* [DESCRIPTION OF THE TASK]: An exact copy of the entries is required, with every image omitted.

* [DATA FOR THIS TASK]:
_____

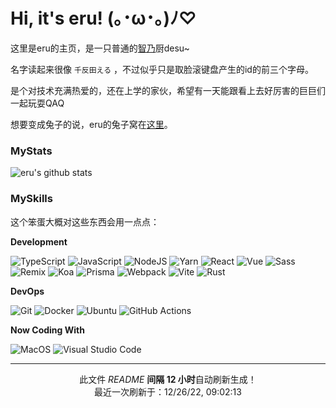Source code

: # Hi, it's eru! (｡･ω･｡)ﾉ♡

这里是eru的主页，是一只普通的[智乃](https://zh.moegirl.org.cn/%E9%A6%99%E9%A3%8E%E6%99%BA%E4%B9%83)厨desu\~

名字读起来很像 `千反田える` ，不过似乎只是取脸滚键盘产生的id的前三个字母。

是个对技术充满热爱的，还在上学的家伙，希望有一天能跟看上去好厉害的巨巨们一起玩耍QAQ

想要变成兔子的说，eru的兔子窝在[这里](https://eruihniyhbkbnf.github.io/blog/)。

### MyStats

![eru's github stats](https://github-readme-stats.vercel.app/api?username=ERUIHNIYHBKBNF&theme=dracula&show_icons=true)

### MySkills

这个笨蛋大概对这些东西会用一点点：

**Development**

<p>
  <img alt="TypeScript" src="https://img.shields.io/badge/-TypeScript-3178C6?style=flat-square&logo=typescript&logoColor=white" />
  <img alt="JavaScript" src="https://img.shields.io/badge/-JavaScript-F7DF1E?style=flat-square&logo=javascript&logoColor=white" />
  <img alt="NodeJS" src="https://img.shields.io/badge/-NodeJS-339933?style=flat-square&logo=node.js&logoColor=white" />
  <img alt="Yarn" src="https://img.shields.io/badge/-Yarn-2C8EBB?style=flat-square&logo=yarn&logoColor=white" />
  <img alt="React" src="https://img.shields.io/badge/-React-61DAFB?style=flat-square&logo=react&logoColor=white" />
  <img alt="Vue" src="https://img.shields.io/badge/-Vue-4FC08D?style=flat-square&logo=vue.js&logoColor=white" />
  <img alt="Sass" src="https://img.shields.io/badge/-Sass-CC6699?style=flat-square&logo=sass&logoColor=white" />
  <img alt="Remix" src="https://img.shields.io/badge/-Remix-000000?style=flat-square&logo=remix&logoColor=white" />
  <img alt="Koa" src="https://img.shields.io/badge/-Koa-33333D?style=flat-square&logo=koa&logoColor=white" />
  <img alt="Prisma" src="https://img.shields.io/badge/-Prisma-2D3748?style=flat-square&logo=prisma&logoColor=white" />
  <img alt="Webpack" src="https://img.shields.io/badge/-Webpack-8DD6F9?style=flat-square&logo=webpack&logoColor=white" />
  <img alt="Vite" src="https://img.shields.io/badge/-Vite-646CFF?style=flat-square&logo=vite&logoColor=white" />
  <img alt="Rust" src="https://img.shields.io/badge/-Rust-000000?style=flat-square&logo=rust&logoColor=white" />
</p>

**DevOps**

<p>
  <img alt="Git" src="https://img.shields.io/badge/-Git-F05032?style=flat-square&logo=git&logoColor=white" />
  <img alt="Docker" src="https://img.shields.io/badge/-Docker-2496ED?style=flat-square&logo=Docker&logoColor=white" />
  <img alt="Ubuntu" src="https://img.shields.io/badge/-Ubuntu-E95420?style=flat-square&logo=ubuntu&logoColor=white" />
  <img alt="GitHub Actions" src="https://img.shields.io/badge/-GitHub Actions-2088FF?style=flat-square&logo=GitHub Actions&logoColor=white" />
</p>

**Now Coding With**

<p>
  <img alt="MacOS" src="https://img.shields.io/badge/-MacOS-000000?style=flat-square&logo=macos&logoColor=white" />
  <img alt="Visual Studio Code" src="https://img.shields.io/badge/-Visual Studio Code-007ACC?style=flat-square&logo=visual studio code&logoColor=white" />
</p>

--------

<p align="center">此文件 <i>README</i> <b>间隔 12 小时</b>自动刷新生成！
</br>
最近一次刷新于：12/26/22, 09:02:13
</p>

_____

* [WRITTEN ANSWER]:
Source code

: # Hi, it's eru! (｡･ω･｡)ﾉ♡

这里是eru的主页，是一只普通的[智乃](https://zh.moegirl.org.cn/%E9%A6%99%E9%A3%8E%E6%99%BA%E4%B9%83)厨desu\~

名字读起来很像 `千反田える` ，不过似乎只是取脸滚键盘产生的id的前三个字母。

是个对技术充满热爱的，还在上学的家伙，希望有一天能跟看上去好厉害的巨巨们一起玩耍QAQ

想要变成兔子的说，eru的兔子窝在[这里](https://eruihniyhbkbnf.github.io/blog/)。

### MyStats

![eru's github stats](https://github-readme-stats.vercel.app/api?username=ERUIHNIYHBKBNF&theme=dracula&show_icons=true)

### MySkills

这个笨蛋大概对这些东西会用一点点：

**Development**

<p>
  <img alt="TypeScript" src="https://img.shields.io/badge/-TypeScript-3178C6?style=flat-square&logo=typescript&logoColor=white" />
  <img alt="JavaScript" src="https://img.shields.io/badge/-JavaScript-F7DF1E?style=flat-square&logo=javascript&logoColor=white" />
  <img alt="NodeJS" src="https://img.shields.io/badge/-NodeJS-339933?style=flat-square&logo=node.js&logoColor=white" />
  <img alt="Yarn" src="https://img.shields.io/badge/-Yarn-2C8EBB?style=flat-square&logo=yarn&logoColor=white" />
  <img alt="React" src="https://img.shields.io/badge/-React-61DAFB?style=flat-square&logo=react&logoColor=white" />
  <img alt="Vue" src="https://img.shields.io/badge/-Vue-4FC08D?style=flat-square&logo=vue.js&logoColor=white" />
  <img alt="Sass" src="https://img.shields.io/badge/-Sass-CC6699?style=flat-square&logo=sass&logoColor=white" />
  <img alt="Remix" src="https://img.shields.io/badge/-Remix-000000?style=flat-square&logo=remix&logoColor=white" />
  <img alt="Koa" src="https://img.shields.io/badge/-Koa-33333D?style=flat-square&logo=koa&logoColor=white" />
  <img alt="Prisma" src="https://img.shields.io/badge/-Prisma-2D3748?style=flat-square&logo=prisma&logoColor=white" />
  <img alt="Webpack" src="https://img.shields.io/badge/-Webpack-8DD6F9?style=flat-square&logo=webpack&logoColor=white" />
  <img alt="Vite" src="https://img.shields.io/badge/-Vite-646CFF?style=flat-square&logo=vite&logoColor=white" />
  <img alt="Rust" src="https://img.shields.io/badge/-Rust-000000?style=flat-square&logo=rust&logoColor=white" />
</p>

**DevOps**

<p>
  <img alt="Git" src="https://img.shields.io/badge/-Git-F05032?style=flat-square&logo=git&logoColor=white" />
  <img alt="Docker" src="https://img.shields.io/badge/-Docker-2496ED?style=flat-square&logo=Docker&logoColor=white" />
  <img alt="Ubuntu" src="https://img.shields.io/badge/-Ubuntu-E95420?style=flat-square&logo=ubuntu&logoColor=white" />
  <img alt="GitHub Actions" src="https://img.shields.io/badge/-GitHub Actions-2088FF?style=flat-square&logo=GitHub Actions&logoColor=white" />
</p>

**Now Coding With**

<p>
  <img alt="MacOS" src="https://img.shields.io/badge/-MacOS-000000?style=flat-square&logo=macos&logoColor=white" />
  <img alt="Visual Studio Code" src="https://img.shields.io/badge/-Visual Studio Code-007ACC?style=flat-square&logo=visual studio code&logoColor=white" />
</p>

--------

<p align="center">此文件 <i>README</i> <b>间隔 12 小时</b>自动刷新生成！
</br>
最近一次刷新于：12/26/22, 09:02:13
</p>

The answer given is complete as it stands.